AIM OF THE TASK =
Everything from the line containing "### 6. 项目成员" to the end of the records must be restated word for word, and nothing else.

PROVIDED DATA =
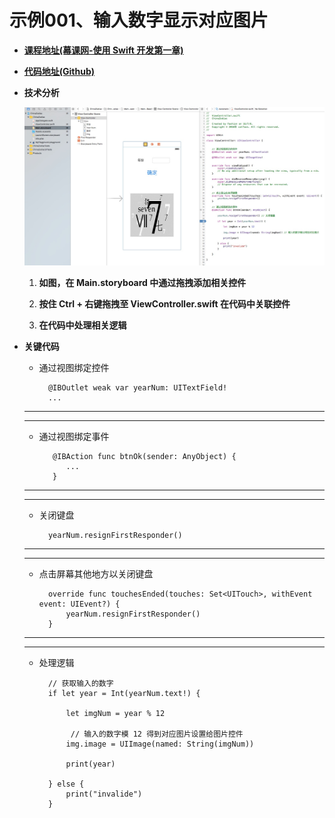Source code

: # 示例001、输入数字显示对应图片

- <a target="_blank" href="http://www.imooc.com/view/173">**课程地址(幕课网-使用 Swift 开发第一章)** </a>

- <a target="_blank" href="https://github.com/itCatface/IOS-001_ChinaZodiac">**代码地址(Github)** </a>

- **技术分析**

	![](https://github.com/itCatface/IOS-001_ChinaZodiac/blob/master/images/001-01.jpg?raw=true)
	
	1. **如图，在 Main.storyboard 中通过拖拽添加相关控件**
	
	2. **按住 Ctrl + 右键拖拽至 ViewController.swift 在代码中关联控件**
	
	3. **在代码中处理相关逻辑**

- **关键代码**

	- 通过视图绑定控件
	
			@IBOutlet weak var yearNum: UITextField!
			...
	    
		
	---
	---
	
	- 通过视图绑定事件
	  
			 @IBAction func btnOk(sender: AnyObject) {
			 	...
			 }
		
	---
	---
		
	- 关闭键盘
		
			yearNum.resignFirstResponder()	
		
	---
	---
	
	- 点击屏幕其他地方以关闭键盘
	  
			override func touchesEnded(touches: Set<UITouch>, withEvent event: UIEvent?) {
		        yearNum.resignFirstResponder()
		    }
	    
	---
	---
	
	- 处理逻辑
	
			// 获取输入的数字
			if let year = Int(yearNum.text!) {
	            
	            let imgNum = year % 12
	            
	             // 输入的数字模 12 得到对应图片设置给图片控件
	            img.image = UIImage(named: String(imgNum))
	            
	            print(year)
	            
	        } else {
	            print("invalide")
	        }



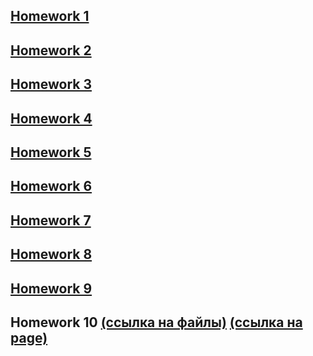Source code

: 
**[Homework 1](https://github.com/Grinch3214/MetraBit/blob/Homework_1/README.md#homework-1)**
---
**[Homework 2](https://github.com/Grinch3214/MetraBit/blob/Homework_2/README.md#homework-2)**
---
**[Homework 3](https://github.com/Grinch3214/MetraBit/blob/Homework_3/README.md#homework-3)**
---
**[Homework 4](https://github.com/Grinch3214/MetraBit/blob/Homework_4/README.md#homework-4)**
---
**[Homework 5](https://github.com/Grinch3214/MetraBit/blob/Homework_5/README.md#homework-5)**
---
**[Homework 6](https://github.com/Grinch3214/MetraBit/blob/Homework_6/README.md#homework-6)**
---
**[Homework 7](https://github.com/Grinch3214/MetraBit/blob/Homework_7/README.md#homework-7)**
---
**[Homework 8](https://github.com/Grinch3214/MetraBit/blob/Homework_8/README.md#homework-8)**
---
**[Homework 9](https://github.com/Grinch3214/MetraBit/blob/Homework_9/README.md#homework-9)**
---
**Homework 10 [(ссылка на файлы)](https://github.com/Grinch3214/tabs_js/tree/master/app)**  **[(ссылка на page)](https://grinch3214.github.io/tabs_js/dist/)**
---
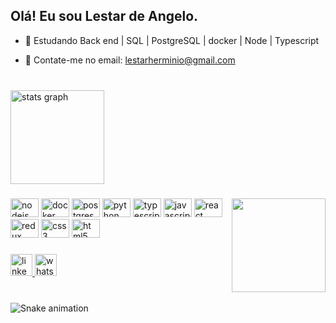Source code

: <h2 align="left">Olá! Eu sou Lestar de Angelo.</h2>

- 🌱 Estudando Back end | SQL | PostgreSQL | docker | Node | Typescript

- 💬 Contate-me no email: lestarherminio@gmail.com

###

<br clear="both">

<div align="left">
  <img src="https://github-readme-stats.vercel.app/api?hide_title=false&hide_rank=false&show_icons=true&include_all_commits=true&count_private=true&disable_animations=false&theme=dark&locale=pt-br&hide_border=false&username=lestardeangelo" height="150" alt="stats graph"  />
</div>

###

<img align="right" height="150" src="https://lh3.googleusercontent.com/QlltQL_hQ8GIG9PtIwmk6wDD5xjLXDcZOIc1-aCCUekRlVtwTAt1glwd3Q-fWjf9xaurFeWR6vE_fyeZQRzrBf-pSjYih4xT8M7a4MpVvjz-UkFLxbNVZqpDpcM1iTFTeOz7LoNNouwPMupomBvvHmUlRBO-eSGtTysLPY73Rh9mGc13Exq3VE3cS0d_UkhmT8BQ1fplGFg1q92ZIaZSrJXAVeMS-gIl0-_uIBC52JRwS89v-OMfDRX2lmAE5oGWdFo3f_VepCi5UBlj2wTwVwtINlo4P3unHrqMEPo7O7ypncCCT9hXFIxFcaheE_Si_LN3DGY8if3iCIgbUyeP5l-QuDv5tpkF5nkkKocCGpd7zk8MoZOjB5uktlCac3QwxQhiZNSa77HUjzusvq-oWpSypncXSe_Cgbsn6-WPw9A34Ql0EE3KBKVj7R2ZT8vzDm-TJp_Sr7b9GQq_VpY8rj3zfl3M3vcioqno5hgkMqt9T68JUhis57HRziAGD8ge_2X518YChdA3MbfHrtvQExviCylSkIh4WWjGtSxk7SQ1_LjUjuT8PXHeJg1FA-ufIuVdu9_W5Kti3yyz1PJblYfaIrlnIBVAUPVg1y0CmHC9GmjHPorgZFMIlB6ry_ICStnmBneN05yhlAbMf-FRPJ8FhvnQUHYOLZdIVGolROkCa8bw0MVsOoCW0mgMNF784WCpS2Ay_SzWfUZRsivflTsYyg8IclZXPp0riOYBFSyzTY4wpmX4fXKVIFm5lOHnf_NG33GjVZTV8flIDKPRr0BD82bsuaCZYMLkxw=w599-h580-no?authuser=1"  />

###

<div align="left">
  <img src="https://cdn.jsdelivr.net/gh/devicons/devicon/icons/nodejs/nodejs-original.svg" height="30" width="45" alt="nodejs logo"  />
  <img src="https://cdn.jsdelivr.net/gh/devicons/devicon/icons/docker/docker-original.svg" height="30" width="45" alt="docker logo"  />
  <img src="https://cdn.jsdelivr.net/gh/devicons/devicon/icons/postgresql/postgresql-original.svg" height="30" width="45" alt="postgresql logo"  />
  <img src="https://cdn.jsdelivr.net/gh/devicons/devicon/icons/python/python-original.svg" height="30" width="45" alt="python logo"  />
  <img src="https://cdn.jsdelivr.net/gh/devicons/devicon/icons/typescript/typescript-plain.svg" height="30" width="45" alt="typescript logo"  />
  <img src="https://cdn.jsdelivr.net/gh/devicons/devicon/icons/javascript/javascript-original.svg" height="30" width="45" alt="javascript logo"  />
  <img src="https://cdn.jsdelivr.net/gh/devicons/devicon/icons/react/react-original.svg" height="30" width="45" alt="react logo"  />
  <img src="https://cdn.jsdelivr.net/gh/devicons/devicon/icons/redux/redux-original.svg" height="30" width="45" alt="redux logo"  />
  <img src="https://cdn.jsdelivr.net/gh/devicons/devicon/icons/css3/css3-original.svg" height="30" width="45" alt="css3 logo"  />
  <img src="https://cdn.jsdelivr.net/gh/devicons/devicon/icons/html5/html5-original.svg" height="30" width="45" alt="html5 logo"  />
</div>

###

<div align="left">
  <a href="https://www.linkedin.com/in/lestar-henriques-221922172/" target="_blank">
    <img src="https://img.shields.io/static/v1?message=LinkedIn&logo=linkedin&label=&color=0077B5&logoColor=white&labelColor=&style=for-the-badge" height="35" alt="linkedin logo"  />
  </a>
  <a href="https://wa.me/5541999249829" target="_blank">
    <img src="https://img.shields.io/static/v1?message=Whatsapp&logo=whatsapp&label=&color=25D366&logoColor=white&labelColor=&style=for-the-badge" height="35" alt="whatsapp logo"  />
  </a>
</div>

###

<br clear="both">

<img href="https://raw.githubusercontent.com/lestardeangelo/lestardeangelo/blob/output/snake.svg" alt="Snake animation" />

###
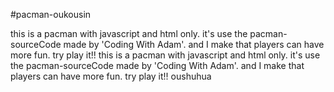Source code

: #pacman-oukousin

this is a pacman with javascript and html only. 
it's use the pacman-sourceCode made by 'Coding With Adam'.
and I make that players can have more fun.
try play it!!
this is a pacman with javascript and html only.
it's use the pacman-sourceCode made by 'Coding With Adam'.
and I make that players can have more fun.
try play it!!
oushuhua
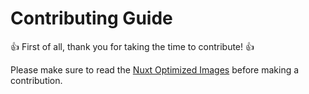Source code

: # Contributing Guide

:+1: First of all, thank you for taking the time to contribute! :+1:

Please make sure to read the [Nuxt Optimized Images][link] before making a contribution.

[link]: https://aceforth.com/docs/nuxt-optimized-images/contributing?utm_source=github&utm_medium=contributing&utm_campaign=nuxt-optimized-images
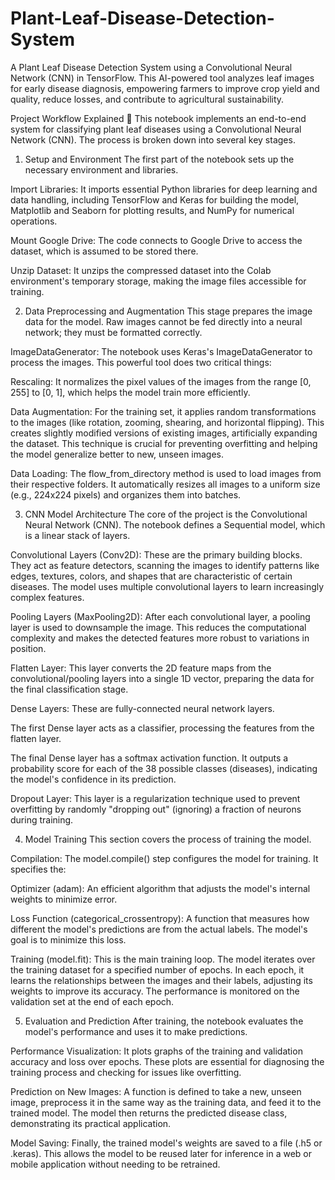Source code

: # Plant-Leaf-Disease-Detection-System
A Plant Leaf Disease Detection System using a Convolutional Neural Network (CNN) in TensorFlow. This AI-powered tool analyzes leaf images for early disease diagnosis, empowering farmers to improve crop yield and quality, reduce losses, and contribute to agricultural sustainability.

Project Workflow Explained 📝
This notebook implements an end-to-end system for classifying plant leaf diseases using a Convolutional Neural Network (CNN). The process is broken down into several key stages.

1. Setup and Environment
The first part of the notebook sets up the necessary environment and libraries.

Import Libraries: It imports essential Python libraries for deep learning and data handling, including TensorFlow and Keras for building the model, Matplotlib and Seaborn for plotting results, and NumPy for numerical operations.

Mount Google Drive: The code connects to Google Drive to access the dataset, which is assumed to be stored there.

Unzip Dataset: It unzips the compressed dataset into the Colab environment's temporary storage, making the image files accessible for training.

2. Data Preprocessing and Augmentation
This stage prepares the image data for the model. Raw images cannot be fed directly into a neural network; they must be formatted correctly.

ImageDataGenerator: The notebook uses Keras's ImageDataGenerator to process the images. This powerful tool does two critical things:

Rescaling: It normalizes the pixel values of the images from the range [0, 255] to [0, 1], which helps the model train more efficiently.

Data Augmentation: For the training set, it applies random transformations to the images (like rotation, zooming, shearing, and horizontal flipping). This creates slightly modified versions of existing images, artificially expanding the dataset. This technique is crucial for preventing overfitting and helping the model generalize better to new, unseen images.

Data Loading: The flow_from_directory method is used to load images from their respective folders. It automatically resizes all images to a uniform size (e.g., 224x224 pixels) and organizes them into batches.

3. CNN Model Architecture
The core of the project is the Convolutional Neural Network (CNN). The notebook defines a Sequential model, which is a linear stack of layers.

Convolutional Layers (Conv2D): These are the primary building blocks. They act as feature detectors, scanning the images to identify patterns like edges, textures, colors, and shapes that are characteristic of certain diseases. The model uses multiple convolutional layers to learn increasingly complex features.

Pooling Layers (MaxPooling2D): After each convolutional layer, a pooling layer is used to downsample the image. This reduces the computational complexity and makes the detected features more robust to variations in position.

Flatten Layer: This layer converts the 2D feature maps from the convolutional/pooling layers into a single 1D vector, preparing the data for the final classification stage.

Dense Layers: These are fully-connected neural network layers.

The first Dense layer acts as a classifier, processing the features from the flatten layer.

The final Dense layer has a softmax activation function. It outputs a probability score for each of the 38 possible classes (diseases), indicating the model's confidence in its prediction.

Dropout Layer: This layer is a regularization technique used to prevent overfitting by randomly "dropping out" (ignoring) a fraction of neurons during training.

4. Model Training
This section covers the process of training the model.

Compilation: The model.compile() step configures the model for training. It specifies the:

Optimizer (adam): An efficient algorithm that adjusts the model's internal weights to minimize error.

Loss Function (categorical_crossentropy): A function that measures how different the model's predictions are from the actual labels. The model's goal is to minimize this loss.

Training (model.fit): This is the main training loop. The model iterates over the training dataset for a specified number of epochs. In each epoch, it learns the relationships between the images and their labels, adjusting its weights to improve its accuracy. The performance is monitored on the validation set at the end of each epoch.

5. Evaluation and Prediction
After training, the notebook evaluates the model's performance and uses it to make predictions.

Performance Visualization: It plots graphs of the training and validation accuracy and loss over epochs. These plots are essential for diagnosing the training process and checking for issues like overfitting.

Prediction on New Images: A function is defined to take a new, unseen image, preprocess it in the same way as the training data, and feed it to the trained model. The model then returns the predicted disease class, demonstrating its practical application.

Model Saving: Finally, the trained model's weights are saved to a file (.h5 or .keras). This allows the model to be reused later for inference in a web or mobile application without needing to be retrained.
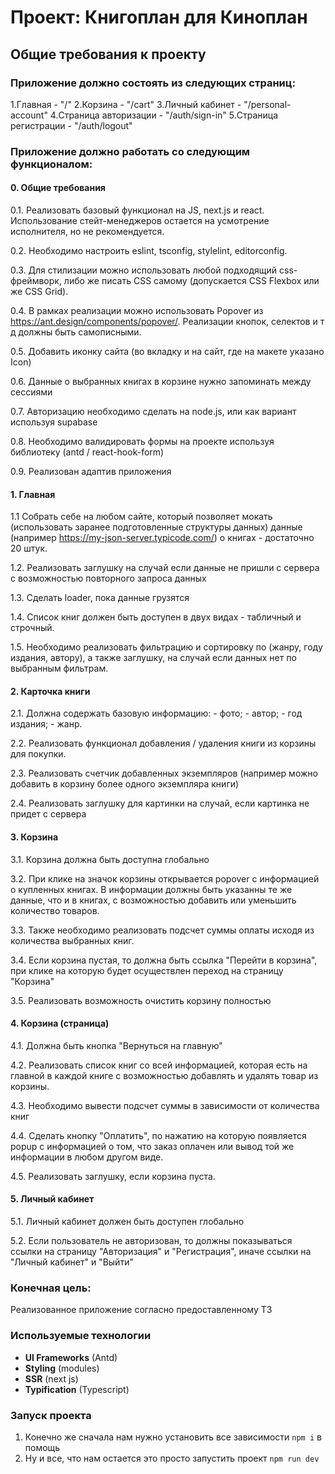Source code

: # Проект: Книгоплан для Киноплан

## Общие требования к проекту

### Приложение должно состоять из следующих страниц:
1.Главная - "/"
2.Корзина - "/cart"
3.Личный кабинет - "/personal-account"
4.Страница авторизации - "/auth/sign-in"
5.Страница регистрации - "/auth/logout"

### Приложение должно работать со следующим функционалом:

#### 0. Общие требования

0.1. Реализовать базовый функционал на JS, next.js и react. Использование стейт-менеджеров остается на усмотрение исполнителя, но не рекомендуется.

0.2. Необходимо настроить eslint, tsconfig, stylelint, editorconfig.

0.3. Для стилизации можно использовать любой подходящий css-фреймворк, либо же писать CSS самому (допускается CSS Flexbox или же CSS Grid).

0.4. В рамках реализации можно использовать Popover из https://ant.design/components/popover/. Реализации кнопок, селектов и т д должны быть самописными.

0.5. Добавить иконку сайта (во вкладку и на сайт, где на макете указано Icon)

0.6. Данные о выбранных книгах в корзине нужно запоминать между сессиями

0.7. Авторизацию необходимо сделать на node.js, или как вариант используя supabase

0.8. Необходимо валидировать формы на проекте используя библиотеку (antd / react-hook-form)

0.9. Реализован адаптив приложения

#### 1. Главная

1.1 Cобрать себе на любом сайте, который позволяет мокать (использовать заранее подготовленные структуры данных) данные (например https://my-json-server.typicode.com/) о книгах - достаточно 20 штук.

1.2. Реализовать заглушку на случай если данные не пришли с сервера с возможностью повторного запроса данных

1.3. Сделать loader, пока данные грузятся

1.4. Список книг должен быть доступен в двух видах - табличный и строчный.

1.5. Необходимо реализовать фильтрацию и сортировку по (жанру, году издания, автору), а также заглушку, на случай если данных нет по выбранным фильтрам.

#### 2. Карточка книги

2.1. Должна содержать базовую информацию: - фото; - автор; - год издания; - жанр.

2.2. Реализовать функционал добавления / удаления книги из корзины для покупки.

2.3. Реализовать счетчик добавленных экземпляров (например можно добавить в корзину более одного экземпляра книги)

2.4. Реализовать заглушку для картинки на случай, если картинка не придет с сервера

#### 3. Корзина

3.1. Корзина должна быть доступна глобально

3.2. При клике на значок корзины открывается popover с информацией о купленных книгах. В информации должны быть указанны те же данные, что и в книгах, с возможностью добавить или уменьшить количество товаров.

3.3. Также необходимо реализовать подсчет суммы оплаты исходя из количества выбранных книг.

3.4. Если корзина пустая, то должна быть ссылка "Перейти в корзина", при клике на которую будет осуществлен переход на страницу "Корзина"

3.5. Реализовать возможность очистить корзину полностью

#### 4. Корзина (страница)

4.1. Должна быть кнопка "Вернуться на главную"

4.2. Реализовать список книг со всей информацией, которая есть на главной в каждой книге с возможностью добавлять и удалять товар из корзины.

4.3. Необходимо вывести подсчет суммы в зависимости от количества книг

4.4. Сделать кнопку "Оплатить", по нажатию на которую появляется popup с информацией о том, что заказ оплачен или вывод той же информации в любом другом виде.

4.5. Реализовать заглушку, если корзина пуста.

#### 5. Личный кабинет

5.1. Личный кабинет должен быть доступен глобально

5.2. Если пользователь не авторизован, то должны показываться ссылки на страницу "Авторизация" и "Регистрация", иначе ссылки на "Личный кабинет" и "Выйти"

### Конечная цель:
Реализованное приложение согласно предоставленному ТЗ

### Используемые технологии
-   **UI Frameworks** (Antd)
-   **Styling** (modules)
-   **SSR** (next js)
-   **Typification** (Typescript)

### Запуск проекта
1. Конечно же сначала нам нужно установить все зависимости `npm i` в помощь
2. Ну и все, что нам остается это просто запустить проект `npm run dev`
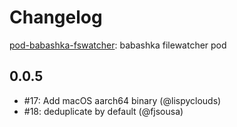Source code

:# Changelog

[pod-babashka-fswatcher](https://github.com/babashka/pod-babashka-fswatcher): babashka filewatcher pod

## 0.0.5

- #17: Add macOS aarch64 binary (@lispyclouds)
- #18: deduplicate by default (@fjsousa)
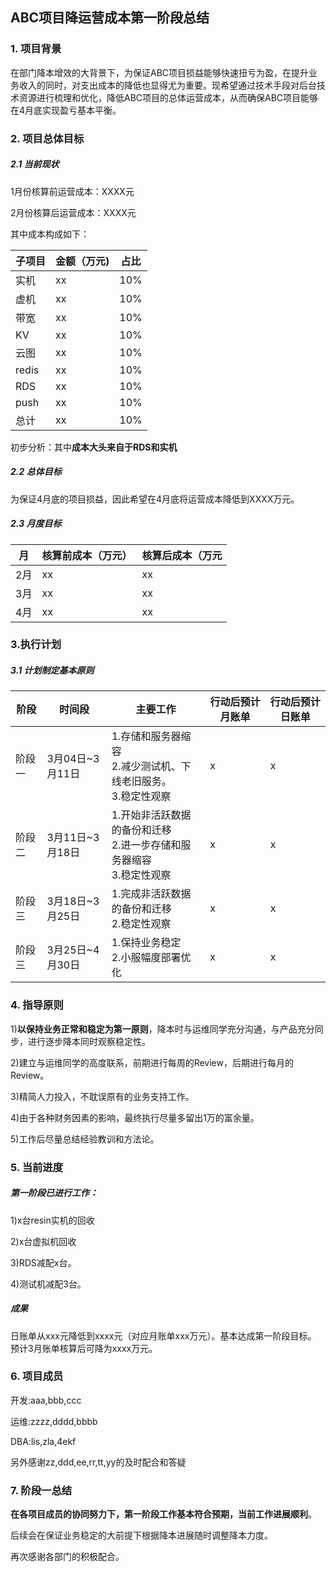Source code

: ## ABC项目降运营成本第一阶段总结

### 1. 项目背景

在部门降本增效的大背景下，为保证ABC项目损益能够快速扭亏为盈，在提升业务收入的同时，对支出成本的降低也显得尤为重要。现希望通过技术手段对后台技术资源进行梳理和优化，降低ABC项目的总体运营成本，从而确保ABC项目能够在4月底实现盈亏基本平衡。

### 2. 项目总体目标

##### 2.1 当前现状

1月份核算前运营成本：XXXX元

2月份核算后运营成本：XXXX元

其中成本构成如下：

|子项目      |金额（万元)|占比|
|---|---|---|
|实机|xx|10%|
|虚机|xx|10%|
|带宽|xx|10%|
|KV|xx|10%|
|云图|xx|10%|
|redis|xx|10%|
|RDS|xx|10%|
|push|xx|10%|
|总计|xx|10%|

初步分析：其中**成本大头来自于RDS和实机**

##### 2.2 总体目标

为保证4月底的项目损益，因此希望在4月底将运营成本降低到XXXX万元。

##### 2.3 月度目标

|月      |核算前成本（万元）|核算后成本（万元|
|---|---|---|
|2月|xx|xx|
|3月|xx|xx|
|4月|xx|xx|

### 3.执行计划

##### 3.1 计划制定基本原则

|阶段|时间段|主要工作|行动后预计月账单|行动后预计日账单|
|---|---|---|---|---|
|阶段一 |3月04日~3月11日|1.存储和服务器缩容 <br>2.减少测试机、下线老旧服务。<br>3.稳定性观察|x|x|
|阶段二|3月11日~3月18日|1.开始非活跃数据的备份和迁移<br>2.进一步存储和服务器缩容<br>3.稳定性观察|x|x|
|阶段三|3月18日~3月25日|1.完成非活跃数据的备份和迁移<br>2.稳定性观察|x|x|
|阶段三|3月25日~4月30日|1.保持业务稳定<br>2.小服幅度部署优化|x|x|


### 4. 指导原则

1)**以保持业务正常和稳定为第一原则**，降本时与运维同学充分沟通，与产品充分同步，进行逐步降本同时观察稳定性。

2)建立与运维同学的高度联系，前期进行每周的Review，后期进行每月的Review。

3)精简人力投入，不耽误原有的业务支持工作。

4)由于各种财务因素的影响，最终执行尽量多留出1万的富余量。

5)工作后尽量总结经验教训和方法论。

### 5. 当前进度

##### 第一阶段已进行工作：

1)x台resin实机的回收

2)x台虚拟机回收

3)RDS减配x台。

4)测试机减配3台。

##### 成果
日账单从xxx元降低到xxxx元（对应月账单xxx万元）。基本达成第一阶段目标。
预计3月账单核算后可降为xxxx万元。

### 6. 项目成员
开发:aaa,bbb,ccc

运维:zzzz,dddd,bbbb

DBA:lis,zla,4ekf

另外感谢zz,ddd,ee,rr,tt,yy的及时配合和答疑
### 7. 阶段一总结
**在各项目成员的协同努力下，第一阶段工作基本符合预期，当前工作进展顺利**。

后续会在保证业务稳定的大前提下根据降本进展随时调整降本力度。

再次感谢各部门的积极配合。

EXERCISE RESULT =
### 6. 项目成员
开发:aaa,bbb,ccc

运维:zzzz,dddd,bbbb

DBA:lis,zla,4ekf

另外感谢zz,ddd,ee,rr,tt,yy的及时配合和答疑
### 7. 阶段一总结
**在各项目成员的协同努力下，第一阶段工作基本符合预期，当前工作进展顺利**。

后续会在保证业务稳定的大前提下根据降本进展随时调整降本力度。

再次感谢各部门的积极配合。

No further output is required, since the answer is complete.